> Recorded data
━━━━━━━━━━━━━━━━

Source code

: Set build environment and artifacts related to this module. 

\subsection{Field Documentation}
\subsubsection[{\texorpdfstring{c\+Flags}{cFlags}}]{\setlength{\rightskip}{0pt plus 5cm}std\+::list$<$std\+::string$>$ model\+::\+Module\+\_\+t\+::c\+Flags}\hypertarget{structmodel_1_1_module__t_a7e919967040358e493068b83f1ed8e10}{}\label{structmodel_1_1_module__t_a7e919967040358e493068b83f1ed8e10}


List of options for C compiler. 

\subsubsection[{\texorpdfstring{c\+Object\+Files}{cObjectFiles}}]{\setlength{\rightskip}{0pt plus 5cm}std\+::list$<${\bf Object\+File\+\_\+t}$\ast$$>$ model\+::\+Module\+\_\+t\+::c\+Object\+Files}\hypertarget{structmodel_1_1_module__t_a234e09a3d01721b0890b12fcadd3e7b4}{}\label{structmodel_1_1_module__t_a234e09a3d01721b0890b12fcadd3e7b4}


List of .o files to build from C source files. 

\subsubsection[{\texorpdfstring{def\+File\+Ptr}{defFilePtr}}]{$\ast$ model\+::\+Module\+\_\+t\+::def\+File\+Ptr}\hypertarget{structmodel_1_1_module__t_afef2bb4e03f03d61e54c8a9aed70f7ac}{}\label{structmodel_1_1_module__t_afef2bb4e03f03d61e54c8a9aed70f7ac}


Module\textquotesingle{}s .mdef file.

━━━━━━━━━━━━━━━━

> Exercise prompt
Exactly as they appear above, set down all of the records once more.

> Solution to this task
Source code

: Set build environment and artifacts related to this module. 

\subsection{Field Documentation}
\subsubsection[{\texorpdfstring{c\+Flags}{cFlags}}]{\setlength{\rightskip}{0pt plus 5cm}std\+::list$<$std\+::string$>$ model\+::\+Module\+\_\+t\+::c\+Flags}\hypertarget{structmodel_1_1_module__t_a7e919967040358e493068b83f1ed8e10}{}\label{structmodel_1_1_module__t_a7e919967040358e493068b83f1ed8e10}


List of options for C compiler. 

\subsubsection[{\texorpdfstring{c\+Object\+Files}{cObjectFiles}}]{\setlength{\rightskip}{0pt plus 5cm}std\+::list$<${\bf Object\+File\+\_\+t}$\ast$$>$ model\+::\+Module\+\_\+t\+::c\+Object\+Files}\hypertarget{structmodel_1_1_module__t_a234e09a3d01721b0890b12fcadd3e7b4}{}\label{structmodel_1_1_module__t_a234e09a3d01721b0890b12fcadd3e7b4}


List of .o files to build from C source files. 

\subsubsection[{\texorpdfstring{def\+File\+Ptr}{defFilePtr}}]{$\ast$ model\+::\+Module\+\_\+t\+::def\+File\+Ptr}\hypertarget{structmodel_1_1_module__t_afef2bb4e03f03d61e54c8a9aed70f7ac}{}\label{structmodel_1_1_module__t_afef2bb4e03f03d61e54c8a9aed70f7ac}


Module\textquotesingle{}s .mdef file.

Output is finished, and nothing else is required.